New year's resolutions. New eating plans. New goals and objectives. New rules. New gym membership. New morning routine. New attitude. New job. New enthusiasm. New relationship. A new start! Or is it?
Whether we realize or not, the new year always brings about a shift in our perspective. And it's simply due to one fact: a calendar date.
Does the universe really know what day, month, or year it is? As human beings, we are inherently "chronologically impaired": we rely on the clock and calendar to organize our lives. But time is just an illusion created (by us) in order to understand where we relate in the scheme of things. It's only our concept of time that is real.
Our perception is our reality—and we are creating our reality each moment, regardless of "what time it is."
So what does this have to do with the new year? Everything. The new year is the illusion. The choice to make changes is the reality. Sure, the new year is a trigger for change, but you can change at any time. Why wait until January 1st?
Creating change in your life may be simple, but not easy. Creating healthy habits takes effort and with change comes loss. We grieve old patterns (even if they're unhealthy), and creating new habits takes dedication and commitment. Nothing substantial happens overnight. But change is possible, and you can start whenever you want.
Here's a few tips for developing healthy habits that will stick:
- Change one thing at a time. Pick something you'd like to change. See how it works. Course correct, if needed. Choose again, but don't go back to old habits. For example, instead of reaching for soda, try a vitamin drink, low sugar juice or flavored sparkling water.

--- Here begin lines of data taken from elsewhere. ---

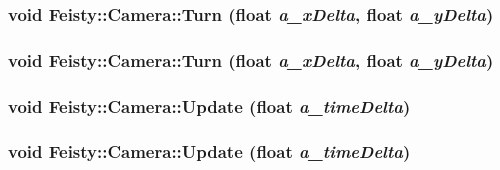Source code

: \label{class_feisty_1_1_camera_ab579f233a45c7a2b629d240c36cdbb61}
\hypertarget{class_feisty_1_1_camera_aea1e6fbd53ad47e302f3fa38535cb3cd}{
\subsubsection[{Turn}]{\setlength{\rightskip}{0pt plus 5cm}void Feisty::Camera::Turn (float {\em a\_\-xDelta}, \/  float {\em a\_\-yDelta})}}
\label{class_feisty_1_1_camera_aea1e6fbd53ad47e302f3fa38535cb3cd}
\hypertarget{class_feisty_1_1_camera_aea1e6fbd53ad47e302f3fa38535cb3cd}{
\subsubsection[{Turn}]{\setlength{\rightskip}{0pt plus 5cm}void Feisty::Camera::Turn (float {\em a\_\-xDelta}, \/  float {\em a\_\-yDelta})}}
\label{class_feisty_1_1_camera_aea1e6fbd53ad47e302f3fa38535cb3cd}
\hypertarget{class_feisty_1_1_camera_ae633d0619f978c5104f2c8d5dbf10aa5}{
\subsubsection[{Update}]{\setlength{\rightskip}{0pt plus 5cm}void Feisty::Camera::Update (float {\em a\_\-timeDelta})}}
\label{class_feisty_1_1_camera_ae633d0619f978c5104f2c8d5dbf10aa5}
\hypertarget{class_feisty_1_1_camera_ae633d0619f978c5104f2c8d5dbf10aa5}{
\subsubsection[{Update}]{\setlength{\rightskip}{0pt plus 5cm}void Feisty::Camera::Update (float {\em a\_\-timeDelta})}}
\label{class_feisty_1_1_camera_ae633d0619f978c5104f2c8d5dbf10aa5}


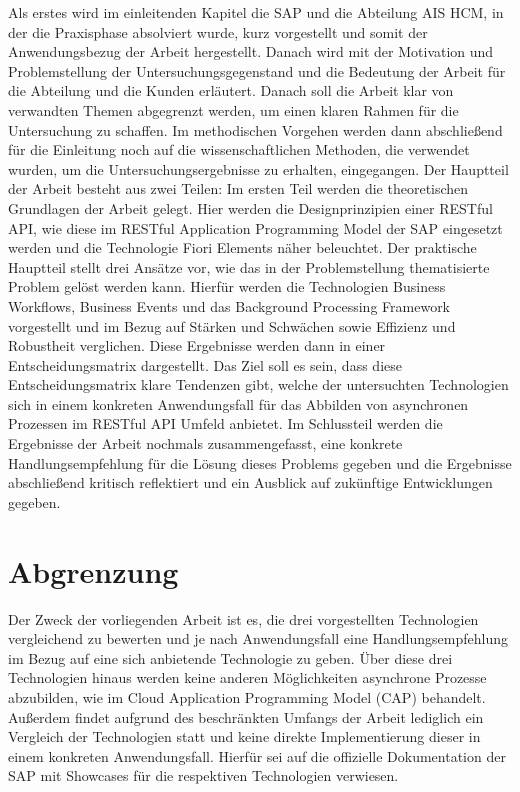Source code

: Als erstes wird im einleitenden Kapitel die SAP und die Abteilung AIS HCM, in der die Praxisphase absolviert wurde, kurz vorgestellt und somit der Anwendungsbezug der Arbeit hergestellt. Danach wird mit der Motivation und Problemstellung der Untersuchungsgegenstand und die Bedeutung der Arbeit für die Abteilung und die Kunden erläutert. Danach soll die Arbeit klar von verwandten Themen abgegrenzt werden, um einen klaren Rahmen für die Untersuchung zu schaffen. Im methodischen Vorgehen werden dann abschlie{\ss}end für die Einleitung noch auf die wissenschaftlichen Methoden, die verwendet wurden, um die Untersuchungsergebnisse zu erhalten, eingegangen. Der Hauptteil der Arbeit besteht aus zwei Teilen: Im ersten Teil werden die theoretischen Grundlagen der Arbeit gelegt. Hier werden die Designprinzipien einer RESTful API, wie diese im RESTful Application Programming Model der SAP eingesetzt werden und die Technologie Fiori Elements näher beleuchtet. Der praktische Hauptteil stellt drei Ansätze vor, wie das in der Problemstellung thematisierte Problem gelöst werden kann. Hierfür werden die Technologien Business Workflows, Business Events und das Background Processing Framework vorgestellt und im Bezug auf Stärken und Schwächen sowie Effizienz und Robustheit verglichen. Diese Ergebnisse werden dann in einer Entscheidungsmatrix dargestellt. Das Ziel soll es sein, dass diese Entscheidungsmatrix klare Tendenzen gibt, welche der untersuchten Technologien sich in einem konkreten Anwendungsfall für das Abbilden von asynchronen Prozessen im RESTful API Umfeld anbietet. Im Schlussteil werden die Ergebnisse der Arbeit nochmals zusammengefasst, eine konkrete Handlungsempfehlung für die Lösung dieses Problems gegeben und die Ergebnisse abschlie{\ss}end kritisch reflektiert und ein Ausblick auf zukünftige Entwicklungen gegeben.

\section{Abgrenzung}

Der Zweck der vorliegenden Arbeit ist es, die drei vorgestellten Technologien vergleichend zu bewerten und je nach Anwendungsfall eine Handlungsempfehlung im Bezug auf eine sich anbietende Technologie zu geben. Über diese drei Technologien hinaus werden keine anderen Möglichkeiten asynchrone Prozesse abzubilden, wie \zB im Cloud Application Programming Model (CAP) behandelt. Au{\ss}erdem findet aufgrund des beschränkten Umfangs der Arbeit lediglich ein Vergleich der Technologien statt und keine direkte Implementierung dieser in einem konkreten Anwendungsfall. Hierfür sei auf die offizielle Dokumentation der SAP mit Showcases für die respektiven Technologien verwiesen.

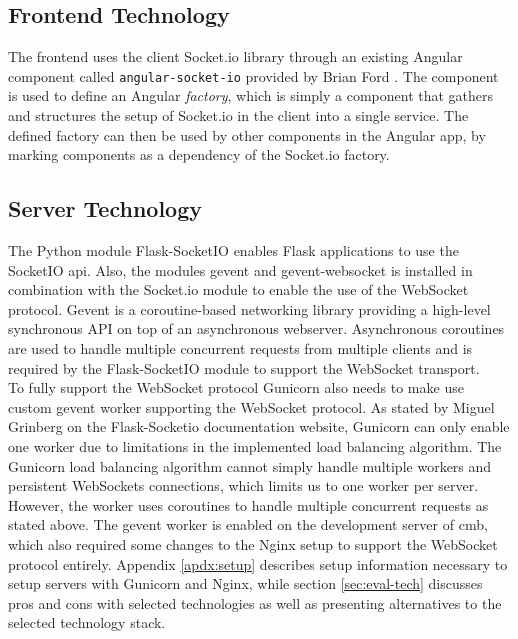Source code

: \subsection{Frontend Technology}
The frontend uses the client Socket.io library \cite{SOCKETIO} through an existing Angular component called \texttt{angular-socket-io} provided by Brian Ford \cite{ANGULARSOCKETIO}. The component is used to define an Angular \textit{factory}, which is simply a component that gathers and structures the setup of Socket.io in the client into a single service. The defined factory can then be used by other components in the Angular app, by marking components as a dependency of the Socket.io factory. \\

\subsection{Server Technology}
The Python module Flask-SocketIO \cite{FLASKSOCKETIO} enables Flask applications to use the SocketIO \gls{api}. Also, the modules gevent \cite{GEVENT} and gevent-websocket \cite{GEVENTWEBSOCKET}  is installed in combination with the Socket.io module to enable the use of the WebSocket protocol. Gevent is a coroutine-based networking library providing a high-level synchronous API on top of an asynchronous webserver. Asynchronous coroutines are used to handle multiple concurrent requests from multiple clients and is required by the Flask-SocketIO module to support the WebSocket transport. \\

To fully support the WebSocket protocol Gunicorn also needs to make use custom gevent worker supporting the WebSocket protocol. As stated by Miguel Grinberg on the Flask-Socketio documentation website, Gunicorn can only enable one worker due to limitations in the implemented load balancing algorithm. The Gunicorn load balancing algorithm cannot simply handle multiple workers and persistent WebSockets connections, which limits us to one worker per server. However, the worker uses coroutines to handle multiple concurrent requests as stated above. The gevent worker is enabled on the development server of \gls{cmb}, which also required some changes to the Nginx setup to support the WebSocket protocol entirely. Appendix \ref{apdx:setup} describes setup information necessary to setup servers with Gunicorn and Nginx, while section \ref{sec:eval-tech} discusses pros and cons with selected technologies as well as presenting alternatives to the selected technology stack.

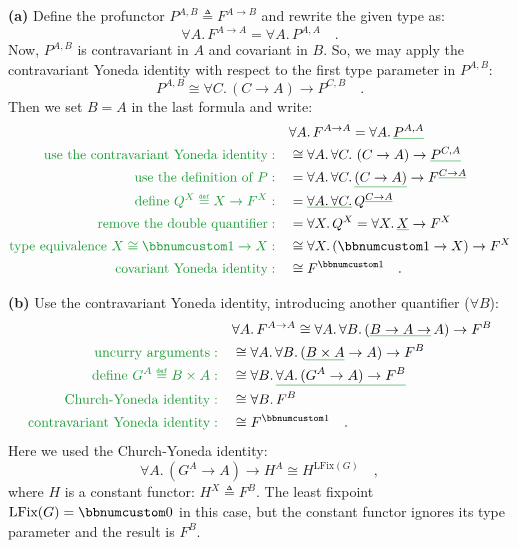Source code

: \textbf{(a)} Define the profunctor $P^{A,B}\triangleq F^{A\rightarrow B}$
and rewrite the given type as:
\[
\forall A.\,F^{A\rightarrow A}=\forall A.\,P^{A,A}\quad.
\]
Now, $P^{A,B}$ is contravariant in $A$ and covariant in $B$. So,
we may apply the contravariant Yoneda identity with respect to the
first type parameter in $P^{A,B}$:
\[
P^{A,B}\cong\forall C.\,(C\rightarrow A)\rightarrow P^{C,B}\quad.
\]
Then we set $B=A$ in the last formula and write:
\begin{align*}
 & \forall A.\,F^{A\rightarrow A}=\forall A.\,\gunderline{P^{A,A}}\\
{\color{greenunder}\text{use the contravariant Yoneda identity}:}\quad & \cong\forall A.\,\forall C.\,\left(C\rightarrow A\right)\rightarrow\gunderline{P^{C,A}}\\
{\color{greenunder}\text{use the definition of }P:}\quad & =\forall A.\,\forall C.\,\gunderline{\left(C\rightarrow A\right)}\rightarrow F^{\gunderline{C\rightarrow A}}\\
{\color{greenunder}\text{define }Q^{X}\triangleq X\rightarrow F^{X}:}\quad & =\gunderline{\forall A.\,\forall C.}\,Q^{\gunderline{C\rightarrow A}}\\
{\color{greenunder}\text{remove the double quantifier}:}\quad & =\forall X.\,Q^{X}=\forall X.\,\gunderline X\rightarrow F^{X}\\
{\color{greenunder}\text{type equivalence }X\cong\bbnum 1\rightarrow X:}\quad & \cong\forall X.\,(\bbnum 1\rightarrow X)\rightarrow F^{X}\\
{\color{greenunder}\text{covariant Yoneda identity}:}\quad & \cong F^{\bbnum 1}\quad.
\end{align*}

\textbf{(b)} Use the contravariant Yoneda identity, introducing another
quantifier ($\forall B$):
\begin{align*}
 & \forall A.\,F^{A\rightarrow A}\cong\forall A.\,\forall B.\,(\gunderline{B\rightarrow A\rightarrow}\,A)\rightarrow F^{B}\\
{\color{greenunder}\text{uncurry arguments}:}\quad & \cong\forall A.\,\forall B.\,(\gunderline{B\times A}\rightarrow A)\rightarrow F^{B}\\
{\color{greenunder}\text{define }G^{A}\triangleq B\times A:}\quad & \cong\forall B.\,\gunderline{\forall A.\,(G^{A}\rightarrow A)\rightarrow F^{B}}\\
{\color{greenunder}\text{Church-Yoneda identity}:}\quad & \cong\forall B.\,F^{B}\\
{\color{greenunder}\text{contravariant Yoneda identity}:}\quad & \cong F^{\bbnum 1}\quad.
\end{align*}
Here we used the Church-Yoneda identity:
\[
\forall A.\,(G^{A}\rightarrow A)\rightarrow H^{A}\cong H^{\text{LFix}(G)}\quad,
\]
where $H$ is a constant functor: $H^{X}\triangleq F^{B}$. The least
fixpoint $\text{LFix}(G)=\bbnum 0$ in this case, but the constant
functor ignores its type parameter and the result is $F^{B}$.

If you don't like your choice, choose something else, but don't go back to soda. Think forward.
- Ease into your exercise routine. Just because you jogged 3 miles or took the 1-hour Zumba class in the past doesn't mean you can jump right back into your old routine overnight. Build back slowly. Be patient. Allow your body to readjust. If you push too hard, you will pay. Pain is not a sign that you're doing it right.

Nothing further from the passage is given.